BRIEF >>
Calculate how many lines in the following records hold the word "Episode", and report that number without comment.

Stored items from a collection >>
..............................
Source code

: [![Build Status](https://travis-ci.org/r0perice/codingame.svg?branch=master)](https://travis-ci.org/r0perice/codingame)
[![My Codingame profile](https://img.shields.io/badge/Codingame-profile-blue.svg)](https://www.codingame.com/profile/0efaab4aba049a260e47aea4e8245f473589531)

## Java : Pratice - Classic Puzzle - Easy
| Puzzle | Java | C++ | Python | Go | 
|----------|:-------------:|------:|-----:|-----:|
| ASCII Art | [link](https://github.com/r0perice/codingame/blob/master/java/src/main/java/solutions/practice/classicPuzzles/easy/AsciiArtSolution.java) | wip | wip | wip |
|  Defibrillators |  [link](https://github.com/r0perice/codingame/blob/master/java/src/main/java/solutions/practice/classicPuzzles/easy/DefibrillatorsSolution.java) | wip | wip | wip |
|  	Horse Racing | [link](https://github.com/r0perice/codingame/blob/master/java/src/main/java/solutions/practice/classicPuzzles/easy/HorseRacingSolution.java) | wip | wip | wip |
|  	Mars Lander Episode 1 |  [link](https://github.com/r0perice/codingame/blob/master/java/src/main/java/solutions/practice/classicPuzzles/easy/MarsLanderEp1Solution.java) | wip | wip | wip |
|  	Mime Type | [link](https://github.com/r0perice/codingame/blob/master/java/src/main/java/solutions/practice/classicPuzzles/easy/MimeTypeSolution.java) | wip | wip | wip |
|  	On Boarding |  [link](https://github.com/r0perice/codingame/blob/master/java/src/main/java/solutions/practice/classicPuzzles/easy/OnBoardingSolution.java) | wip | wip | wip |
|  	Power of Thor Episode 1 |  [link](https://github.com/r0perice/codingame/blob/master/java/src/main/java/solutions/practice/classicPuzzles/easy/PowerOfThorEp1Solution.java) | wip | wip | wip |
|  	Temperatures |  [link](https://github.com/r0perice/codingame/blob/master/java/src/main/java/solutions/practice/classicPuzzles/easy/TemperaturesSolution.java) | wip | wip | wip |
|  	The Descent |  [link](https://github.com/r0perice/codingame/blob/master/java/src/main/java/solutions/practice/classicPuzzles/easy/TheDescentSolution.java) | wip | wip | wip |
..............................
THE ANSWER >>
2